As Schmitt’s career moved into its latter phase beginning in the mid-1930s, the composer would devote more of his creative energies to works for vocalists as well as smaller groups of instruments. But Schmitt also brought out several sets of works for solo piano during this period, including:
- Trois dances, Op. 86 (1936)
- Chaine brisée, Op. 87 (1937)
- Small Gestures, Op. 92 (1940)
- Enfants, Op. 94 (1940-41)
The last two in particular are interesting in that they are more intimate in their conception. Of these two works the Bulgarian-American pianist Ivo Kaltchev has written, “[They display] a quite different aspect of Schmitt’s creative explorations, which is his fascination with the child’s world.”
And of Small Gestures in particular, Kaltchev notes:
“With their simplicity, elegance and wit, Small Gestures is not only a fine example of contemporary neo-classical style but also an insightful counterpart to Schumann’s Kinderszenen, Debussy’s Children’s Corner and Fauré’s Dolly Suite.”
Interestingly, Small Gestures is the only composition of Florent Schmitt’s whose title is in English. Whereas at first blush this may seem curious, the explanation is actually quite logical: The suite was created at the request of the New York City-based Carl Fischer music firm, which published the score under the English title as part of its Masters of Our Day series of pieces designed for piano instruction.
If ever there was an apt title for a piece of music, it is this one. Indeed, these “small gestures” are perfection personified. Collectively taking fewer than six minutes to perform, each of the three pieces in the suite describes a particular motion or action:
Within the three movements, Schmitt employs a masterful economy in conveying the “essence” of each gesture, trimming his oftentimes complex pianism down to the barest minimum. The effect is extraordinarily effective.
To my ears, the first movement (“Rocking”) has a bit of a Slavic flavor to it, while the second movement (“Waltzing”) is reminiscent of Schmitt’s waltz sequences in other compositions such as Trois rapsodies, Feuillets de voyage and A Tour d’anches.
The final movement (“Pacing”) suggests similar walking/marching characteristics that crop up in other Schmitt compositions as diverse as Chansons à quatre voix, Trois trios, and even the first movement of the Symphony No. 2, the composer’s penultimate creation.

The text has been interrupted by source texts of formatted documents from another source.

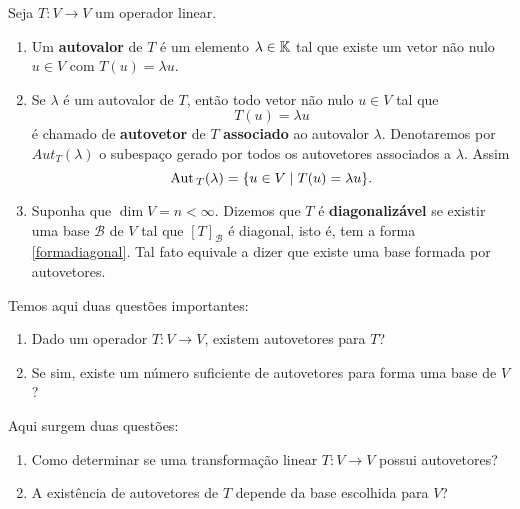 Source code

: \documentclass{beamer}
\begin{document}
    \begin{frame}
    \begin{definicao}
        Seja $T : V \to V$ um operador linear.
        \begin{enumerate}[label={\roman*})]
            \item Um \textbf{autovalor} de $T$ é um elemento $\lambda \in \mathbb{K}$ tal que existe um vetor não nulo $u \in V$ com $T(u) = \lambda u$.
            \item Se $\lambda$ é um autovalor de $T$, então todo vetor não nulo $u \in V$ tal que
            \[
            T(u) = \lambda u
            \]
            é chamado de \textbf{autovetor} de $T$ \textbf{associado} ao autovalor $\lambda$. Denotaremos por $Aut_T(\lambda)$ o subespaço gerado por todos os autovetores associados a $\lambda$. Assim
            \[
            {\rm Aut\,}_T(\lambda) = \{u \in V \mid T(u) = \lambda u\}.
            \]
            \item Suponha que $\dim V = n < \infty$. Dizemos que $T$ é \textbf{diagonalizável} se existir uma base $\mathcal{B}$ de $V$ tal que $[T]_\mathcal{B}$ é diagonal, isto é, tem a forma \eqref{formadiagonal}. Tal fato equivale a dizer que existe uma base formada por autovetores.
        \end{enumerate}
    \end{definicao}
    \end{frame}

    \begin{frame}
        Temos aqui duas questões importantes:
        \begin{enumerate}[label={\arabic*})]
            \item Dado um operador $T \colon V \to V$, existem autovetores para $T$?

            \item Se sim, existe um número suficiente de autovetores para forma uma base de $V$?
        \end{enumerate}
    \end{frame}

    \begin{frame}
        Aqui surgem duas questões:
        \begin{enumerate}[label={\arabic*})]
            \item Como determinar se uma transformação linear $T \colon V \to V$ possui autovetores?

            \item A existência de autovetores de $T$ depende da base escolhida para $V$?
        \end{enumerate}
    \end{frame}
\end{document}
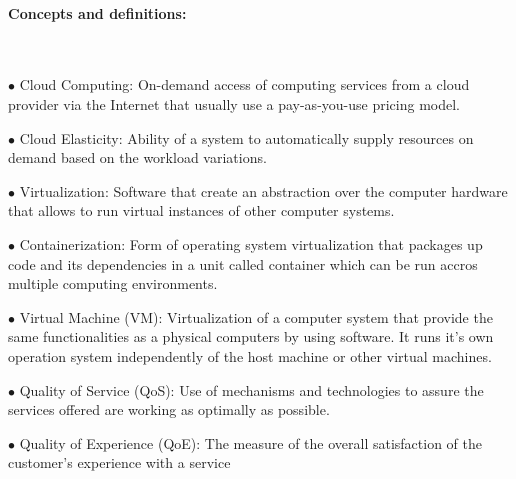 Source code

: \documentclass[11pt]{article}
\begin{document}
\paragraph{Concepts and definitions:} 
~\newline ~\newline
\begin{minipage}[t]{1\textwidth}
    \begin{description}
    \item $\bullet$ Cloud Computing: On-demand access of computing services from a cloud provider via the Internet that usually use a pay-as-you-use pricing model.
    \item $\bullet$ Cloud Elasticity: Ability of a system to automatically supply resources on demand based on the workload variations.
    \item $\bullet$ Virtualization: Software that create an abstraction over the computer hardware that allows to run virtual instances of other computer systems. 

    \end{description}
\end{minipage}

\begin{minipage}[t]{1\textwidth}
    \begin{description}
        \item $\bullet$ Containerization: Form of operating system virtualization that packages up code and its dependencies in a unit called container which can be run accros multiple computing environments.
        \item $\bullet$ Virtual Machine (VM): Virtualization of a computer system that provide the same functionalities as a physical computers by using software. It runs it's own operation system independently of the host machine or other virtual machines.
        \item $\bullet$ Quality of Service (QoS): Use of mechanisms and technologies to assure the services offered are working as optimally as possible.
        \item $\bullet$ Quality of Experience (QoE): The measure of the overall satisfaction of the customer's experience with a service
    \end{description}
\end{minipage}

~\newline
\end{document}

The simplicity of the writing in Small Gestures happens to make these pieces accessible to pianists of only modest technical acumen. For that reason, their relative obscurity is difficult to understand. Certainly, these winsome pieces should be “standards” in the piano student repertoire as much for their technical approachability as for their charming musicality.
The obscurity of Small Gestures extends to its presence on recordings — or lack thereof. To my knowledge, there has been only one commercial recording ever made of the music — part of a program of Schmitt solo piano works recorded in January 2001 by Ivo Kaltchev at the Bulgaria Concert Hall in Sofia and released on the Gega label.
As a pianist who has also made very desirable recordings of the music of Claude Debussy and Charles Tomlinson Griffes, Mr. Kaltchev’s interpretation is a thoroughly idiomatic and winsome one, which you can hear for yourself via this link (courtesy of Philippe Louis’ fantastic YouTube music channel).
I encourage you to give Small Gestures a listen. See if you aren’t completely captivated by these little gems.